— LISTED RECORDS —
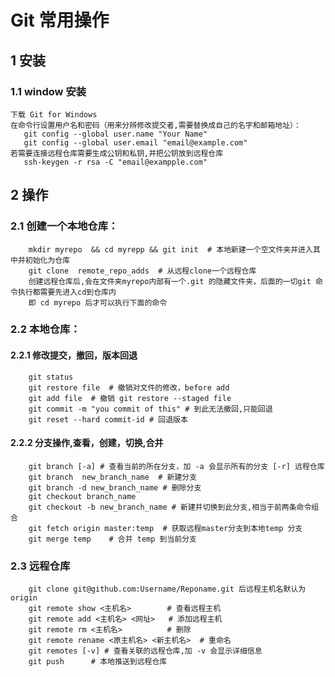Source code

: # Git 常用操作 

## 1 安装
### 1.1 window 安装
    下载 Git for Windows 
    在命令行设置用户名和密码（用来分辨修改提交者,需要替换成自己的名字和邮箱地址）：
       git config --global user.name "Your Name"
       git config --global user.email "email@example.com"
    若需要连接远程仓库需要生成公钥和私钥,并把公钥放到远程仓库
       ssh-keygen -r rsa -C "email@exampple.com" 
   
## 2 操作
### 2.1 创建一个本地仓库：
        mkdir myrepo  && cd myrepp && git init  # 本地新建一个空文件夹并进入其中并初始化为仓库
        git clone  remote_repo_adds  # 从远程clone一个远程仓库
        创建远程仓库后,会在文件夹myrepo内部有一个.git 的隐藏文件夹，后面的一切git 命令执行都需要先进入cd到仓库内
        即 cd myrepo 后才可以执行下面的命令
### 2.2 本地仓库：
#### 2.2.1 修改提交，撤回，版本回退
        git status
        git restore file  # 撤销对文件的修改，before add
        git add file  # 撤销 git restore --staged file
        git commit -m "you commit of this" # 到此无法撤回,只能回退
        git reset --hard commit-id # 回退版本
#### 2.2.2 分支操作,查看，创建，切换,合并
        git branch [-a] # 查看当前的所在分支，加 -a 会显示所有的分支 [-r] 远程仓库
        git branch  new_branch_name  # 新建分支
        git branch -d new_branch_name # 删除分支
        git checkout branch_name
        git checkout -b new_branch_name # 新建并切换到此分支,相当于前两条命令组合
        git fetch origin master:temp  # 获取远程master分支到本地temp 分支
        git merge temp    # 合并 temp 到当前分支

### 2.3 远程仓库
        git clone git@github.com:Username/Reponame.git 后远程主机名默认为origin
        git remote show <主机名>        # 查看远程主机
        git remote add <主机名> <网址>   # 添加远程主机
        git remote rm <主机名>          # 删除
        git remote rename <原主机名> <新主机名>  # 重命名  
        git remotes [-v] # 查看关联的远程仓库,加 -v 会显示详细信息
        git push      # 本地推送到远程仓库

— TASK —
Only the text of the entries above, transcribed exactly, should be given; leave out pictures.

— EXERCISE ANSWER —
Source code

: # Git 常用操作 

## 1 安装
### 1.1 window 安装
    下载 Git for Windows 
    在命令行设置用户名和密码（用来分辨修改提交者,需要替换成自己的名字和邮箱地址）：
       git config --global user.name "Your Name"
       git config --global user.email "email@example.com"
    若需要连接远程仓库需要生成公钥和私钥,并把公钥放到远程仓库
       ssh-keygen -r rsa -C "email@exampple.com" 
   
## 2 操作
### 2.1 创建一个本地仓库：
        mkdir myrepo  && cd myrepp && git init  # 本地新建一个空文件夹并进入其中并初始化为仓库
        git clone  remote_repo_adds  # 从远程clone一个远程仓库
        创建远程仓库后,会在文件夹myrepo内部有一个.git 的隐藏文件夹，后面的一切git 命令执行都需要先进入cd到仓库内
        即 cd myrepo 后才可以执行下面的命令
### 2.2 本地仓库：
#### 2.2.1 修改提交，撤回，版本回退
        git status
        git restore file  # 撤销对文件的修改，before add
        git add file  # 撤销 git restore --staged file
        git commit -m "you commit of this" # 到此无法撤回,只能回退
        git reset --hard commit-id # 回退版本
#### 2.2.2 分支操作,查看，创建，切换,合并
        git branch [-a] # 查看当前的所在分支，加 -a 会显示所有的分支 [-r] 远程仓库
        git branch  new_branch_name  # 新建分支
        git branch -d new_branch_name # 删除分支
        git checkout branch_name
        git checkout -b new_branch_name # 新建并切换到此分支,相当于前两条命令组合
        git fetch origin master:temp  # 获取远程master分支到本地temp 分支
        git merge temp    # 合并 temp 到当前分支

### 2.3 远程仓库
        git clone git@github.com:Username/Reponame.git 后远程主机名默认为origin
        git remote show <主机名>        # 查看远程主机
        git remote add <主机名> <网址>   # 添加远程主机
        git remote rm <主机名>          # 删除
        git remote rename <原主机名> <新主机名>  # 重命名  
        git remotes [-v] # 查看关联的远程仓库,加 -v 会显示详细信息
        git push      # 本地推送到远程仓库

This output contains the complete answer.